Teleskopmount und automatischer Nachführung

Status
Es sind keine weiteren Antworten möglich.
Guten Abend! Tut mir leid, wenn ich heute nicht antworten kann. Bei uns ist in der Firma eine Megakrise aufgepoppt, die wir sofort lösen müssen. Ich hab alles von Sony. Alpha 7 Serie. Ich setz mich Morgen Nachmittag nach dem Aufstehen oder abends dran.
Susann
 
Hallo Susann

Das ist eine Vollformatkamera. Da sollte es schon ein 2,5" Auszug sein, damit nichts vignettiert. Es geht sicher auch mit 2" Auszügen, aber die Kalibration ist dann entsprechend anspruchsvoller. Je größer die Blende, desto stärker der Effekt. Ansonsten sind die meisten Modelle der Reihe top für Astrofotografie. Meine Erfahrung ist allerdings, dass die Softwareanbindung nicht so stabil ist, wie mit dezidierten Astrokameras. Für einen vollautomatischen Remotebetrieb sind Consumer Kameras daher nicht so gut geeignet. Solange man dabei ist, ist das aber kein Problem.

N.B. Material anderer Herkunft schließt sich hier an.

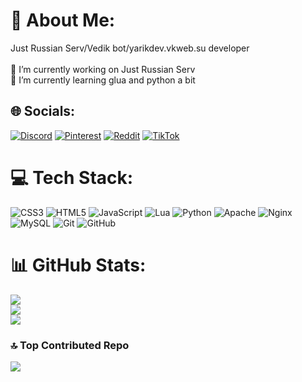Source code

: # 💫 About Me:
Just Russian Serv/Vedik bot/yarikdev.vkweb.su developer<br><br>🔭 I’m currently working on Just Russian Serv<br>🌱 I’m currently learning glua and python a bit


## 🌐 Socials:
[![Discord](https://img.shields.io/badge/Discord-%237289DA.svg?logo=discord&logoColor=white)](https://discord.gg/yJVPpVe3gx) [![Pinterest](https://img.shields.io/badge/Pinterest-%23E60023.svg?logo=Pinterest&logoColor=white)](https://pinterest.com/kaautaro) [![Reddit](https://img.shields.io/badge/Reddit-%23FF4500.svg?logo=Reddit&logoColor=white)](https://reddit.com/user/Remote_Clue_538) [![TikTok](https://img.shields.io/badge/TikTok-%23000000.svg?logo=TikTok&logoColor=white)](https://tiktok.com/@eto_piezzdec) 

# 💻 Tech Stack:
![CSS3](https://img.shields.io/badge/css3-%231572B6.svg?style=for-the-badge&logo=css3&logoColor=white) ![HTML5](https://img.shields.io/badge/html5-%23E34F26.svg?style=for-the-badge&logo=html5&logoColor=white) ![JavaScript](https://img.shields.io/badge/javascript-%23323330.svg?style=for-the-badge&logo=javascript&logoColor=%23F7DF1E) ![Lua](https://img.shields.io/badge/lua-%232C2D72.svg?style=for-the-badge&logo=lua&logoColor=white) ![Python](https://img.shields.io/badge/python-3670A0?style=for-the-badge&logo=python&logoColor=ffdd54) ![Apache](https://img.shields.io/badge/apache-%23D42029.svg?style=for-the-badge&logo=apache&logoColor=white) ![Nginx](https://img.shields.io/badge/nginx-%23009639.svg?style=for-the-badge&logo=nginx&logoColor=white) ![MySQL](https://img.shields.io/badge/mysql-4479A1.svg?style=for-the-badge&logo=mysql&logoColor=white) ![Git](https://img.shields.io/badge/git-%23F05033.svg?style=for-the-badge&logo=git&logoColor=white) ![GitHub](https://img.shields.io/badge/github-%23121011.svg?style=for-the-badge&logo=github&logoColor=white)
# 📊 GitHub Stats:
![](https://github-readme-stats.vercel.app/api?username=Atuldlld&theme=codeSTACKr&hide_border=false&include_all_commits=true&count_private=true)<br/>
![](https://nirzak-streak-stats.vercel.app/?user=Atuldlld&theme=codeSTACKr&hide_border=false)<br/>
![](https://github-readme-stats.vercel.app/api/top-langs/?username=Atuldlld&theme=codeSTACKr&hide_border=false&include_all_commits=true&count_private=true&layout=compact)

### 🔝 Top Contributed Repo
![](https://github-contributor-stats.vercel.app/api?username=Atuldlld&limit=5&theme=transparent&combine_all_yearly_contributions=true)

<!-- Proudly created with GPRM ( https://gprm.itsvg.in ) -->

Wenn deine Kamera große Pixel hat, kannst du ordentlich Brennweite verwenden. Über einen Meter Brennweite macht meiner Erfahrung nach aber auch dann kaum noch Sinn. Mehr Brennweite, heißt aber in der Regel auch ein größeres Teleskop mit mehr Masse und Hebel. Wenn dann mal etwas Wind geht, kann die Montierung ruhig weit weg von ihrer Tragkraft sein und trotzdem Probleme bekommen, während das mit weniger Brennweite und derselben Masse keinerlei Probleme macht.

Das ist dann am Ende auch eine Frage der Kraft. Als groben Test kannst du dir ein Gewicht nehmen und das mit ausgestreckten Armen in der horizontalen vor dich halten. Ein Gewicht, das du so mehrere Sekunden sauber halten kannst, ist auch eins, dass du am Teleskop problemlos bewältigen kannst.

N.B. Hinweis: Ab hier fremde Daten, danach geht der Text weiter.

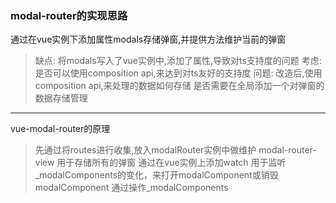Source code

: ### modal-router的实现思路
通过在vue实例下添加属性modals存储弹窗,并提供方法维护当前的弹窗

> 缺点: 将modals写入了vue实例中,添加了属性,导致对ts支持度的问题
> 考虑: 是否可以使用composition api,来达到对ts友好的支持度
> 问题: 改造后,使用composition api,来处理的数据如何存储
> 是否需要在全局添加一个对弹窗的数据存储管理

---
vue-modal-router的原理
> 先通过将routes进行收集,放入modalRouter实例中做维护
> modal-router-view 用于存储所有的弹窗
> 通过在vue实例上添加watch 用于监听_modalComponents的变化，来打开modalComponent或销毁modalComponent
> 通过操作_modalComponents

Werd dann bei dem Umi-Mount bleiben. Habe vorhin einen neuwertigen über die Nachrichten angeboten bekommen, der noch dazu ganz nah bei mir wohnt.
Da muss dir halt klar sein, dass das die Katze im Sack ist. Die Montierung ist noch relativ unbekannt und kommt aus dem Direktvertrieb eines winzigen Unternehmens in China. Rein rechtlich hast du Garantieanspruch, praktisch beruht das alles auf Kulanz, da du es rechtlich nicht einfordern kannst. Derjenige der das gebraucht verkauft, kann das Teil eigentlich nur so kurz gehabt haben, dass er es gar nicht richtig nutzen konnte. Da würde ich mich fragen, weshalb der das nun gleich wieder loshaben will. Ich würde mir vor Ort zeigen lassen, dass das komplette Setup überhaupt funktioniert. Also Guiding, Platesolving, Goto usw.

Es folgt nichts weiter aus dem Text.